The Government’s crackdown on the crisis-ridden company and its move to disband the board also puts a question mark over Satyam’s Q3 results announcement and restatement of Q2 figures, earlier scheduled for January 17; it now needs to be seen if the company would be able to announce these numbers even by January 30.
Briefing the media late in the evening, the Minister for Corporate Affairs, Mr Prem Chand Gupta, said, “We will appoint suitable persons for the post of nominee Directors, at the earliest.”
The Minister also said that the Centre would wait for a report from the Registrar of Companies (Hyderabad), which is probing the financial irregularities. “The RoC has been asked to submit its report by January 14, after which it will be decided whether to refer it to the Serious Fraud Investigation Office,” Mr Gupta added.

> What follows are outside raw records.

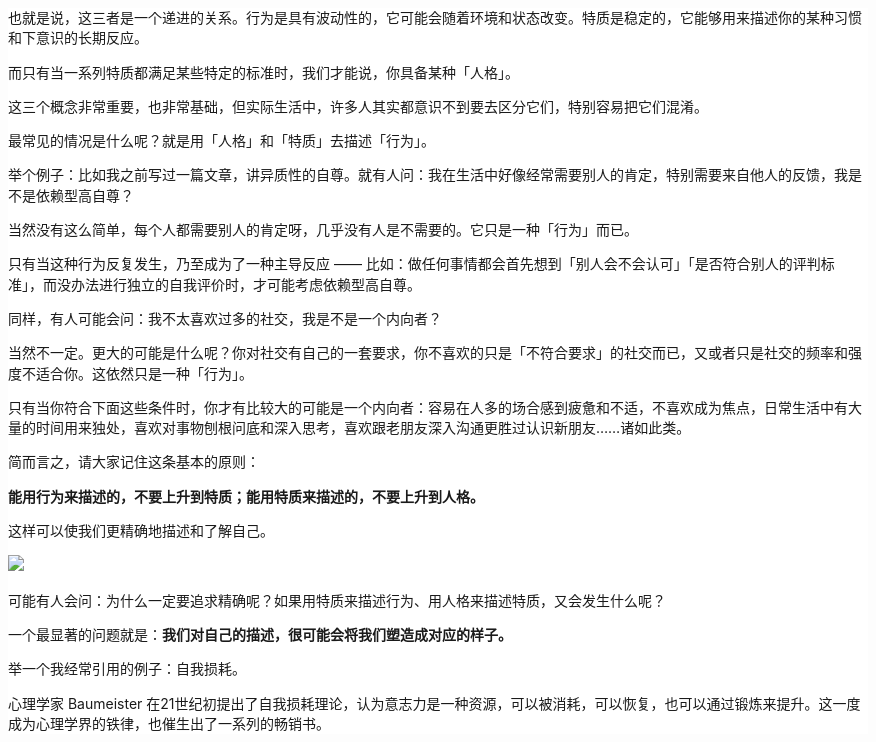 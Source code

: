   

也就是说，这三者是一个递进的关系。行为是具有波动性的，它可能会随着环境和状态改变。特质是稳定的，它能够用来描述你的某种习惯和下意识的长期反应。

  

而只有当一系列特质都满足某些特定的标准时，我们才能说，你具备某种「人格」。

  

这三个概念非常重要，也非常基础，但实际生活中，许多人其实都意识不到要去区分它们，特别容易把它们混淆。

  

最常见的情况是什么呢？就是用「人格」和「特质」去描述「行为」。

  

举个例子：比如我之前写过一篇文章，讲异质性的自尊。就有人问：我在生活中好像经常需要别人的肯定，特别需要来自他人的反馈，我是不是依赖型高自尊？

  

当然没有这么简单，每个人都需要别人的肯定呀，几乎没有人是不需要的。它只是一种「行为」而已。

  

只有当这种行为反复发生，乃至成为了一种主导反应 ——
比如：做任何事情都会首先想到「别人会不会认可」「是否符合别人的评判标准」，而没办法进行独立的自我评价时，才可能考虑依赖型高自尊。

  

同样，有人可能会问：我不太喜欢过多的社交，我是不是一个内向者？

  

当然不一定。更大的可能是什么呢？你对社交有自己的一套要求，你不喜欢的只是「不符合要求」的社交而已，又或者只是社交的频率和强度不适合你。这依然只是一种「行为」。

  

只有当你符合下面这些条件时，你才有比较大的可能是一个内向者：容易在人多的场合感到疲惫和不适，不喜欢成为焦点，日常生活中有大量的时间用来独处，喜欢对事物刨根问底和深入思考，喜欢跟老朋友深入沟通更胜过认识新朋友……诸如此类。

  

简而言之，请大家记住这条基本的原则：

**能用行为来描述的，不要上升到特质；能用特质来描述的，不要上升到人格。**

  

这样可以使我们更精确地描述和了解自己。

  

![](https://mmbiz.qpic.cn/mmbiz_png/yWXmuSFeCk3Bn6XzqGMbK9EcZjbGoRJytuR3H8jAgf62lEF7w9mrpUwibbjqDn42ETt37R6Yr2Oxr5ReyVxRiaoA/640?wx_fmt=png)

  

可能有人会问：为什么一定要追求精确呢？如果用特质来描述行为、用人格来描述特质，又会发生什么呢？

  

一个最显著的问题就是：**我们对自己的描述，很可能会将我们塑造成对应的样子。**

  

举一个我经常引用的例子：自我损耗。

  

心理学家 Baumeister
在21世纪初提出了自我损耗理论，认为意志力是一种资源，可以被消耗，可以恢复，也可以通过锻炼来提升。这一度成为心理学界的铁律，也催生出了一系列的畅销书。

  
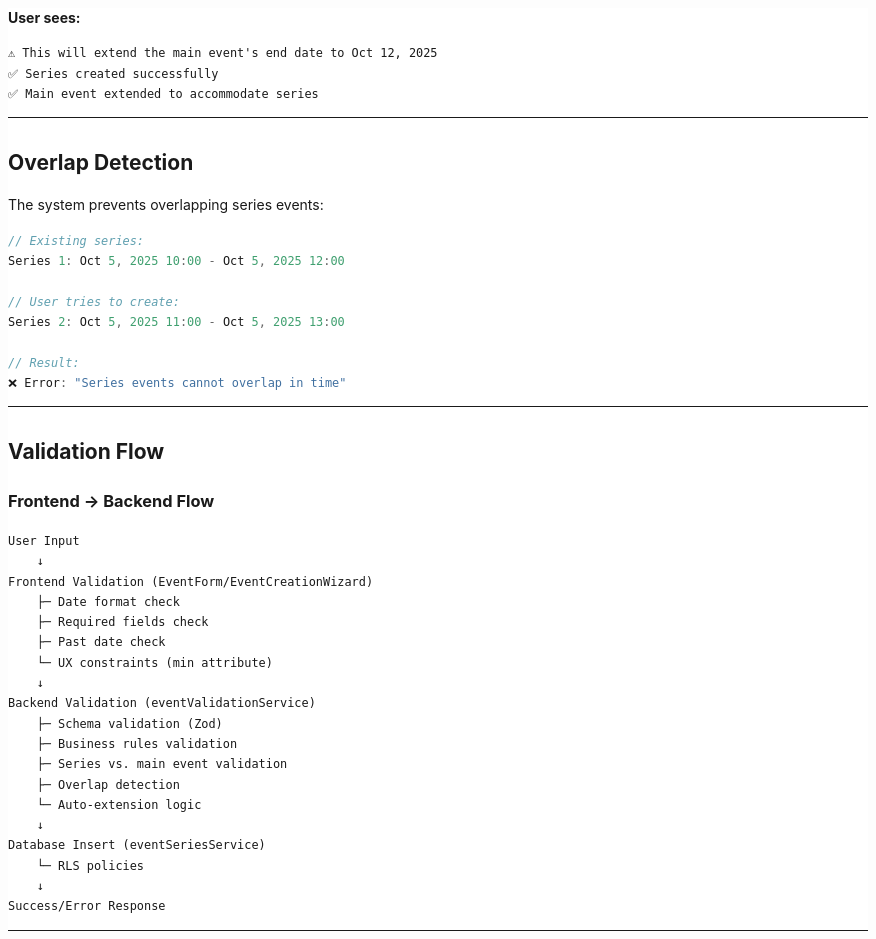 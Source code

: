 **User sees:**
```
⚠️ This will extend the main event's end date to Oct 12, 2025
✅ Series created successfully
✅ Main event extended to accommodate series
```

---

## Overlap Detection

The system prevents overlapping series events:

```typescript
// Existing series:
Series 1: Oct 5, 2025 10:00 - Oct 5, 2025 12:00

// User tries to create:
Series 2: Oct 5, 2025 11:00 - Oct 5, 2025 13:00

// Result:
❌ Error: "Series events cannot overlap in time"
```

---

## Validation Flow

### Frontend → Backend Flow

```mermaid
User Input
    ↓
Frontend Validation (EventForm/EventCreationWizard)
    ├─ Date format check
    ├─ Required fields check
    ├─ Past date check
    └─ UX constraints (min attribute)
    ↓
Backend Validation (eventValidationService)
    ├─ Schema validation (Zod)
    ├─ Business rules validation
    ├─ Series vs. main event validation
    ├─ Overlap detection
    └─ Auto-extension logic
    ↓
Database Insert (eventSeriesService)
    └─ RLS policies
    ↓
Success/Error Response
```

---

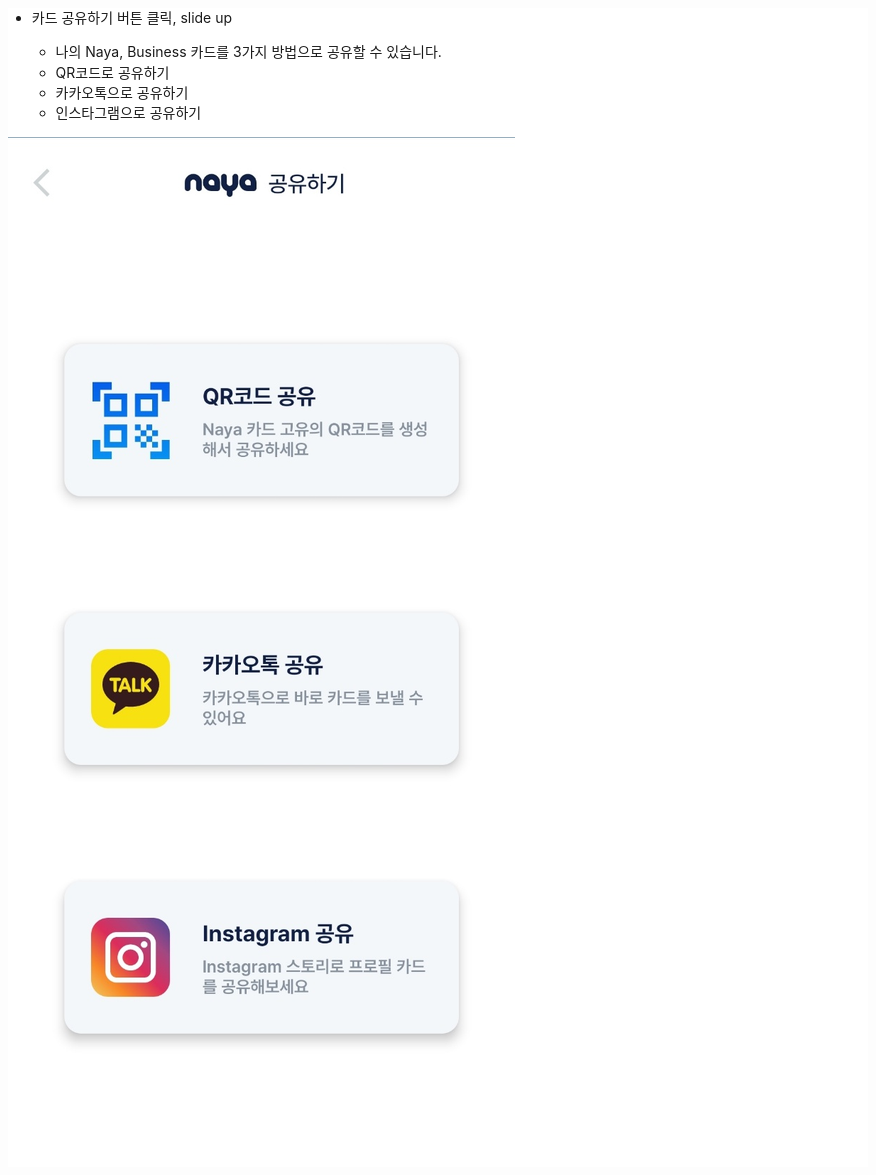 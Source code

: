 
- 카드 공유하기 버튼 클릭, slide up

    - 나의 Naya, Business 카드를 3가지 방법으로 공유할 수 있습니다.
    - QR코드로 공유하기
    - 카카오톡으로 공유하기
    - 인스타그램으로 공유하기

![Untitled](./images/16-1.jpg)
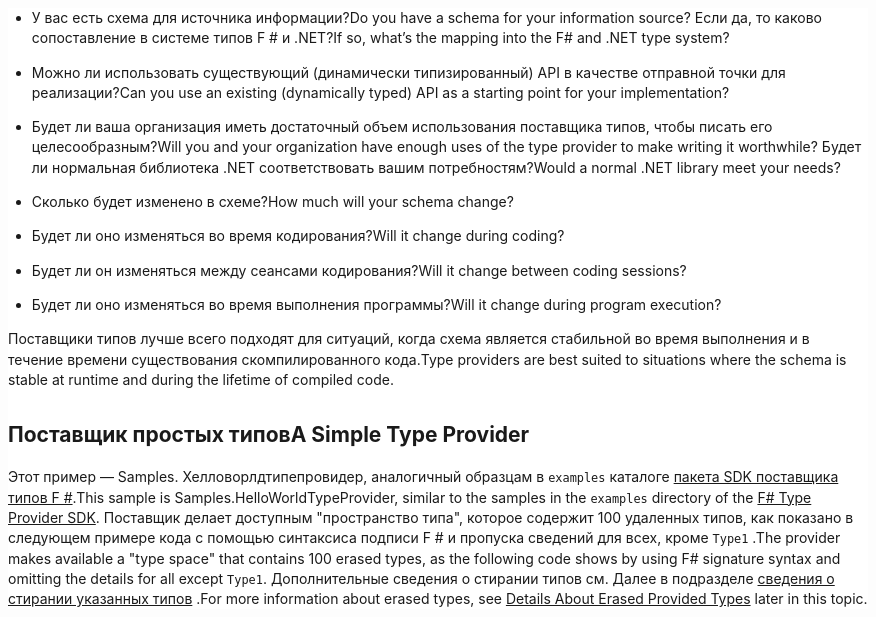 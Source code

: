 - <span data-ttu-id="5c3d2-124">У вас есть схема для источника информации?</span><span class="sxs-lookup"><span data-stu-id="5c3d2-124">Do you have a schema for your information source?</span></span> <span data-ttu-id="5c3d2-125">Если да, то каково сопоставление в системе типов F # и .NET?</span><span class="sxs-lookup"><span data-stu-id="5c3d2-125">If so, what’s the mapping into the F# and .NET type system?</span></span>

- <span data-ttu-id="5c3d2-126">Можно ли использовать существующий (динамически типизированный) API в качестве отправной точки для реализации?</span><span class="sxs-lookup"><span data-stu-id="5c3d2-126">Can you use an existing (dynamically typed) API as a starting point for your implementation?</span></span>

- <span data-ttu-id="5c3d2-127">Будет ли ваша организация иметь достаточный объем использования поставщика типов, чтобы писать его целесообразным?</span><span class="sxs-lookup"><span data-stu-id="5c3d2-127">Will you and your organization have enough uses of the type provider to make writing it worthwhile?</span></span> <span data-ttu-id="5c3d2-128">Будет ли нормальная библиотека .NET соответствовать вашим потребностям?</span><span class="sxs-lookup"><span data-stu-id="5c3d2-128">Would a normal .NET library meet your needs?</span></span>

- <span data-ttu-id="5c3d2-129">Сколько будет изменено в схеме?</span><span class="sxs-lookup"><span data-stu-id="5c3d2-129">How much will your schema change?</span></span>

- <span data-ttu-id="5c3d2-130">Будет ли оно изменяться во время кодирования?</span><span class="sxs-lookup"><span data-stu-id="5c3d2-130">Will it change during coding?</span></span>

- <span data-ttu-id="5c3d2-131">Будет ли он изменяться между сеансами кодирования?</span><span class="sxs-lookup"><span data-stu-id="5c3d2-131">Will it change between coding sessions?</span></span>

- <span data-ttu-id="5c3d2-132">Будет ли оно изменяться во время выполнения программы?</span><span class="sxs-lookup"><span data-stu-id="5c3d2-132">Will it change during program execution?</span></span>

<span data-ttu-id="5c3d2-133">Поставщики типов лучше всего подходят для ситуаций, когда схема является стабильной во время выполнения и в течение времени существования скомпилированного кода.</span><span class="sxs-lookup"><span data-stu-id="5c3d2-133">Type providers are best suited to situations where the schema is stable at runtime and during the lifetime of compiled code.</span></span>

## <a name="a-simple-type-provider"></a><span data-ttu-id="5c3d2-134">Поставщик простых типов</span><span class="sxs-lookup"><span data-stu-id="5c3d2-134">A Simple Type Provider</span></span>

<span data-ttu-id="5c3d2-135">Этот пример — Samples. Хелловорлдтипепровидер, аналогичный образцам в `examples` каталоге [пакета SDK поставщика типов F #](https://github.com/fsprojects/FSharp.TypeProviders.SDK/).</span><span class="sxs-lookup"><span data-stu-id="5c3d2-135">This sample is Samples.HelloWorldTypeProvider, similar to the samples in the `examples` directory of the [F# Type Provider SDK](https://github.com/fsprojects/FSharp.TypeProviders.SDK/).</span></span> <span data-ttu-id="5c3d2-136">Поставщик делает доступным "пространство типа", которое содержит 100 удаленных типов, как показано в следующем примере кода с помощью синтаксиса подписи F # и пропуска сведений для всех, кроме `Type1` .</span><span class="sxs-lookup"><span data-stu-id="5c3d2-136">The provider makes available a "type space" that contains 100 erased types, as the following code shows by using F# signature syntax and omitting the details for all except `Type1`.</span></span> <span data-ttu-id="5c3d2-137">Дополнительные сведения о стирании типов см. Далее в подразделе [сведения о стирании указанных типов](#details-about-erased-provided-types) .</span><span class="sxs-lookup"><span data-stu-id="5c3d2-137">For more information about erased types, see [Details About Erased Provided Types](#details-about-erased-provided-types) later in this topic.</span></span>

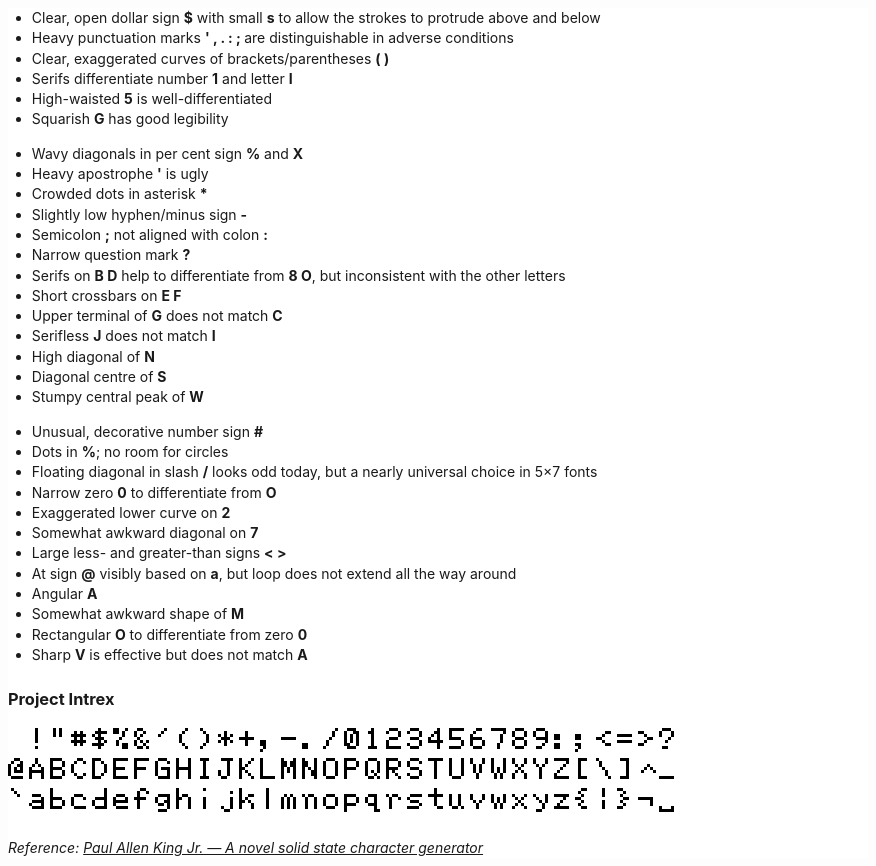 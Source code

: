 <tr>
<td>
	<ul>
		<li>Clear, open dollar sign <b>$</b> with small <b>s</b> to allow the strokes to protrude above and below</li>
		<li>Heavy punctuation marks <b>' , . : ; </b> are distinguishable in adverse conditions</li>
		<li>Clear, exaggerated curves of brackets/parentheses <b>( )</b></li>
		<li>Serifs differentiate number <b>1</b> and letter <b>I</b></li>
		<li>High-waisted <b>5</b> is well-differentiated</li>
		<li>Squarish <b>G</b> has good legibility</li>
	</ul>
</td>
<td>
	<ul>
		<li>Wavy diagonals in per cent sign <b>%</b> and <b>X</b></li>
		<li>Heavy apostrophe <b>'</b> is ugly</li>
		<li>Crowded dots in asterisk <b>*</b></li>
		<li>Slightly low hyphen/minus sign <b>-</b></li>
		<li>Semicolon <b>;</b> not aligned with colon <b>:</b></li>
		<li>Narrow question mark <b>?</b></li>
		<li>Serifs on <b>B D</b> help to differentiate from <b>8 O</b>, but inconsistent with the other letters</li>
		<li>Short crossbars on <b>E F</b></li>
		<li>Upper terminal of <b>G</b> does not match <b>C</b></li>
		<li>Serifless <b>J</b> does not match <b>I</b></li>
		<li>High diagonal of <b>N</b></li>
		<li>Diagonal centre of <b>S</b></li>
		<li>Stumpy central peak of <b>W</b></li>
	</ul>
</td>
<td>
	<ul>
		<li>Unusual, decorative number sign <b>#</b></li>
		<li>Dots in <b>%</b>; no room for circles</li>
		<li>Floating diagonal in slash <b>/</b> looks odd today, but a nearly universal choice in 5&times;7 fonts</li>
		<li>Narrow zero <b>0</b> to differentiate from <b>O</b></li>
		<li>Exaggerated lower curve on <b>2</b></li>
		<li>Somewhat awkward diagonal on <b>7</b></li>
		<li>Large less- and greater-than signs <b>&lt; &gt;</b></li>
		<li>At sign <b>@</b> visibly based on <b>a</b>, but loop does not extend all the way around</li>
		<li>Angular <b>A</b></li>
		<li>Somewhat awkward shape of <b>M</b></li>
		<li>Rectangular <b>O</b> to differentiate from zero <b>0</b></li>
		<li>Sharp <b>V</b> is effective but does not match <b>A</b></li>
	</ul>
</td>
</tr>
</table>

<h3>Project Intrex</h3>
<img src="research/Intrex.png" alt="Project Intrex display console character set">
<p><i>Reference: <a href="https://archive.org/details/ERIC_ED031274/page/n101/mode/2up">Paul Allen King Jr. &mdash; A novel solid state character generator</a></i></p>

According to the market buzz, former Nasscom President, Mr Kiran Karnik, had been approached by the Government for his suggestions on measures to put the company back on track. However, it is not clear whether or not he has been offered a seat on the board. When contacted, Mr Karnik refused to comment on the issue but said that overall, MCA had made a “good move” in taking over the management reins of Satyam. “I can’t remember a similar takeover in the past in the IT sector. This is virtually nationalisation of the company. It will stabilise Satyam,” Mr Karnik added.
Previously, the Satyam board - with its three surviving members – the interim CEO, Mr Ram Mynampati, Mr T R Prasad (former Cabinet Secretary), and Prof V S Raju (former Director of IIT, Delhi) - were scheduled to meet on Saturday to consider various options to tackle the crisis that arose in the aftermath of the startling confessions of financial fraud by its promoter Mr Ramalinga Raju earlier this week.
Meanwhile, the audit profession regulator ICAI is all set to despatch a notice to Price Waterhouse seeking why action should not be taken against the firm for the financial misstatements confessed by Satyam Chairman. The audit firm will now be answerable for financial statements of the company for the last five years.
In an interview to a TV channel, HDFC’s Mr Deepak Parekh, welcomed the government’s move and said the first priority of such a team should be to assure the company’s clients as well as employees. Once a credible team was in place at the top, filled with people of integrity and competence, financial institutions could be approached to organise a working capital for Satyam. Mr Parekh added that while he was not personally aware of the kind of fixed assets Satyam had, he had visited the company’s main campus in Hyderabad and was impressed by it. After making an assessment of the status of the company’s fixed assets, adequate loans could be extended to it, he said.